It is important to note this is NOT a history of the SA proper: it is an examination of the men who made up the SA's most senior leadership (gruppenfuhrers, obergruppenfuhrers, & stabschefs) during the SA's era of power, roughly 1925 - 1934. Author Campbell divides his terse and somewhat mechanically-written text into sections which divide the SA's leadership into categories based on their background, record of service, and idelogoical motivation. He doesn't go into a biography of all the nearly 200 men who held these senior ranks, but rather picks men who best represent each category.
Although Campbell's writing style is about as dry as oatmeal, he makes some penetrating insights, such as how the SA's decision to use an entirely different system of ranks than the German army reflected Hitler's belief that leadership was not something you inherited by virtue of birth or by commission, but rather something based on merit. He also does a good, if terse, job of examining the backgrounds of the senior SA leaders, men like Rohm, Lutze, and von Salomon, as well as the often strained relationship between the SA and the Nazi Party.

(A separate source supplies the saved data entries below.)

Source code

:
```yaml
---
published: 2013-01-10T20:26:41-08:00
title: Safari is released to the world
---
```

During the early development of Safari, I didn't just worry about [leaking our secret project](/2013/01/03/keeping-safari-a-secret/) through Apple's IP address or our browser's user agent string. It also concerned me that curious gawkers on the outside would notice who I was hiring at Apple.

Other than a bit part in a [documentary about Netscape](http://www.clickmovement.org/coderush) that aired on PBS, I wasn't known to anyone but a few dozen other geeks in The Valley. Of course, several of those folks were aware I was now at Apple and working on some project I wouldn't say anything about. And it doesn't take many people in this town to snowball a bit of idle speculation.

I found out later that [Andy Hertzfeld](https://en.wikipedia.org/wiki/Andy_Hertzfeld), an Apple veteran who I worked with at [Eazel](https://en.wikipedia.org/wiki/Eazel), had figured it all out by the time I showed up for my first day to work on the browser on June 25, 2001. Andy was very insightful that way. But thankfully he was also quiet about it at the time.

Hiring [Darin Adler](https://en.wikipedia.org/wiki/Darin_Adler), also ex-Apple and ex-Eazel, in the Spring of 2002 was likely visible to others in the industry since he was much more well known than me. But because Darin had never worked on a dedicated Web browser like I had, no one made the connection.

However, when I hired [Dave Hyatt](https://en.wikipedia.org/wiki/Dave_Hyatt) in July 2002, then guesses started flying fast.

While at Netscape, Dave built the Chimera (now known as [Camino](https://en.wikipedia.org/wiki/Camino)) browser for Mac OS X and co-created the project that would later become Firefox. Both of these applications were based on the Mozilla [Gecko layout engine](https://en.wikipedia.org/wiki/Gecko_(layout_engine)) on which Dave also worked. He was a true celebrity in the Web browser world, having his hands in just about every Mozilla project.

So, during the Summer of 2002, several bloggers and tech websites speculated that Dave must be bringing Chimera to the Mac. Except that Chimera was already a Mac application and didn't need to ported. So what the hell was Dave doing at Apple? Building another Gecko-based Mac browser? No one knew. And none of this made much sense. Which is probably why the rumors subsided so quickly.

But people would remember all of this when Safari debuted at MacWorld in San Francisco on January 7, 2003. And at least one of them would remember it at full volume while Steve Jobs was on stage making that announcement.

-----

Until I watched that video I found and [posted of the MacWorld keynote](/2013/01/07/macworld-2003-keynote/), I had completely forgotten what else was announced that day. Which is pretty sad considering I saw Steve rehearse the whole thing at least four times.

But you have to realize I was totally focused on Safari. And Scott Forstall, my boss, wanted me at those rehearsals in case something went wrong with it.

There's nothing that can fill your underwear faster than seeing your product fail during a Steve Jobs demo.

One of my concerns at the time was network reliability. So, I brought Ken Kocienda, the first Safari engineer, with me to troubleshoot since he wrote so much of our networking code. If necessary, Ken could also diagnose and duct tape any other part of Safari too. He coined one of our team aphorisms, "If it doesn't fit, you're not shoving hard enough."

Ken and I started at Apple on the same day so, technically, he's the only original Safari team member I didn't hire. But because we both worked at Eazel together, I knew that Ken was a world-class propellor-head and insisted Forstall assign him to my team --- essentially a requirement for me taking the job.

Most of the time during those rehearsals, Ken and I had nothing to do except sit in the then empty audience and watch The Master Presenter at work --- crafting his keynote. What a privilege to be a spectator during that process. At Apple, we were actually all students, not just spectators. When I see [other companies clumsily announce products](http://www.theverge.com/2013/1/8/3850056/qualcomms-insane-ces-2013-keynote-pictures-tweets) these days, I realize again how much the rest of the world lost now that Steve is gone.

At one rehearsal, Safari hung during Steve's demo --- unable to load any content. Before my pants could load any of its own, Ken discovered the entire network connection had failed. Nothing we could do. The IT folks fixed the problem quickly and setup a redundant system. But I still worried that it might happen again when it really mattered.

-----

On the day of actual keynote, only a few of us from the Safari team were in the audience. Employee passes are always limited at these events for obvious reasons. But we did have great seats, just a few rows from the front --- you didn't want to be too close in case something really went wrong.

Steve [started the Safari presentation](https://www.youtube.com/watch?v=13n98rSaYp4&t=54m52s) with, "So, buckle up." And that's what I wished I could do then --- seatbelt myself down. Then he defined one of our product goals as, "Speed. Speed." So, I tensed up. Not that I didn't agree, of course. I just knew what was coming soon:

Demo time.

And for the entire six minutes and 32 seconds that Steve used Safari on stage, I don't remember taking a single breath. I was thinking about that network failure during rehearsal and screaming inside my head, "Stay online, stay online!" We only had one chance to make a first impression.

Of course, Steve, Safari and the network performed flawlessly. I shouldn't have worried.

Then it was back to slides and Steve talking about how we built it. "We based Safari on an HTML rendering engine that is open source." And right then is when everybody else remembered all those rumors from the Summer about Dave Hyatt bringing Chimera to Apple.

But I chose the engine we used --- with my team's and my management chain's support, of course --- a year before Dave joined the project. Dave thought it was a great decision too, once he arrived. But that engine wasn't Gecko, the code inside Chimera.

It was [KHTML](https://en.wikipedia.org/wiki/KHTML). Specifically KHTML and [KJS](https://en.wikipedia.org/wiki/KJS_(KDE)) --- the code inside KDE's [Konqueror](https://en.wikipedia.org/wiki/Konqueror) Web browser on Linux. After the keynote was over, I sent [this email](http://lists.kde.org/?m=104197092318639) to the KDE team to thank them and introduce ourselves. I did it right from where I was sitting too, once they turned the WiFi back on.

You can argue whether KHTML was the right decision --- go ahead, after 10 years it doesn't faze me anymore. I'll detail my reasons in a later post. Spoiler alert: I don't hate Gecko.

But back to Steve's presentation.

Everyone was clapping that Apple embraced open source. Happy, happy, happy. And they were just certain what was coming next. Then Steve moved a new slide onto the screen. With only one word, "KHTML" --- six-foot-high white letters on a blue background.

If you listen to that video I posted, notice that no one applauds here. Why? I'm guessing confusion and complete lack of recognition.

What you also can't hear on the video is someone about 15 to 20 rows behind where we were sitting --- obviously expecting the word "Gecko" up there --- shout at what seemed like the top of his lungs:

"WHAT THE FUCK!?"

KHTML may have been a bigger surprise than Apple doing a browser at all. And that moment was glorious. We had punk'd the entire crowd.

Campbell's book is not a primer; it assumes a fair to good knowledge of Hitler, the Party, and the political situation in Germany following WWI. Of course, if you're reading this, you already have one. "SA Generals" will definetly build on that.
Unlike their progeny, the SS, the story of SA, the real "storm troopers" is largely untold; but without them, there would have been no Hitler. If the SS was the sword with which Hitler maintained his throne, the SA was the billy club that got him there. Campbell deserves praise for shedding some light on the subject.